Saved entries
=== Begin Enclosure ===

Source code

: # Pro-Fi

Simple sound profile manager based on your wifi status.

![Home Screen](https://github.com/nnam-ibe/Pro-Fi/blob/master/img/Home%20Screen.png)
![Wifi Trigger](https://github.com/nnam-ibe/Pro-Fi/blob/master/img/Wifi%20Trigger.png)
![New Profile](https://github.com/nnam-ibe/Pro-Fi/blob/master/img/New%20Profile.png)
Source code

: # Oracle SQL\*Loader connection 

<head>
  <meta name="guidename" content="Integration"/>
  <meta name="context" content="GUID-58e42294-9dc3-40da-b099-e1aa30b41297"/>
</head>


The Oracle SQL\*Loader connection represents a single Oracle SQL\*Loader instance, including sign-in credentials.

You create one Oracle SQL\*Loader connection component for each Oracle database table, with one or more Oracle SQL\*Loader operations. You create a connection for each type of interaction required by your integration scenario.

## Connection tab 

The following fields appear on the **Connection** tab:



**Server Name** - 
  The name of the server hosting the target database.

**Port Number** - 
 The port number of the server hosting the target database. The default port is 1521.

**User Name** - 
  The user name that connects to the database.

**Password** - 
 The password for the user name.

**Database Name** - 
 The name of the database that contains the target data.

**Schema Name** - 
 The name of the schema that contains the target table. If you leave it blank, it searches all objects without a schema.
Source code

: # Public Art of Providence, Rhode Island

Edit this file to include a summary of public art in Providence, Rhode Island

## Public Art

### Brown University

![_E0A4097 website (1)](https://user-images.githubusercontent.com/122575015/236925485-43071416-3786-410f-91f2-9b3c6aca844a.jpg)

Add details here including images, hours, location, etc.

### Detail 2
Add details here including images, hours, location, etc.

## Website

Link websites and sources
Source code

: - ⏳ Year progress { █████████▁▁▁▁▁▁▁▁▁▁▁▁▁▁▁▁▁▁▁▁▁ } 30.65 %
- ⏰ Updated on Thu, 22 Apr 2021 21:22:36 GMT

=== End Enclosure ===

TASK REQUIREMENTS
Nothing is to be left out; every record above must be repeated exactly.

EXERCISE OUTPUT
Source code

: # Pro-Fi

Simple sound profile manager based on your wifi status.

![Home Screen](https://github.com/nnam-ibe/Pro-Fi/blob/master/img/Home%20Screen.png)
![Wifi Trigger](https://github.com/nnam-ibe/Pro-Fi/blob/master/img/Wifi%20Trigger.png)
![New Profile](https://github.com/nnam-ibe/Pro-Fi/blob/master/img/New%20Profile.png)
Source code

: # Oracle SQL\*Loader connection 

<head>
  <meta name="guidename" content="Integration"/>
  <meta name="context" content="GUID-58e42294-9dc3-40da-b099-e1aa30b41297"/>
</head>


The Oracle SQL\*Loader connection represents a single Oracle SQL\*Loader instance, including sign-in credentials.

You create one Oracle SQL\*Loader connection component for each Oracle database table, with one or more Oracle SQL\*Loader operations. You create a connection for each type of interaction required by your integration scenario.

## Connection tab 

The following fields appear on the **Connection** tab:



**Server Name** - 
  The name of the server hosting the target database.

**Port Number** - 
 The port number of the server hosting the target database. The default port is 1521.

**User Name** - 
  The user name that connects to the database.

**Password** - 
 The password for the user name.

**Database Name** - 
 The name of the database that contains the target data.

**Schema Name** - 
 The name of the schema that contains the target table. If you leave it blank, it searches all objects without a schema.
Source code

: # Public Art of Providence, Rhode Island

Edit this file to include a summary of public art in Providence, Rhode Island

## Public Art

### Brown University

![_E0A4097 website (1)](https://user-images.githubusercontent.com/122575015/236925485-43071416-3786-410f-91f2-9b3c6aca844a.jpg)

Add details here including images, hours, location, etc.

### Detail 2
Add details here including images, hours, location, etc.

## Website

Link websites and sources
Source code

: - ⏳ Year progress { █████████▁▁▁▁▁▁▁▁▁▁▁▁▁▁▁▁▁▁▁▁▁ } 30.65 %
- ⏰ Updated on Thu, 22 Apr 2021 21:22:36 GMT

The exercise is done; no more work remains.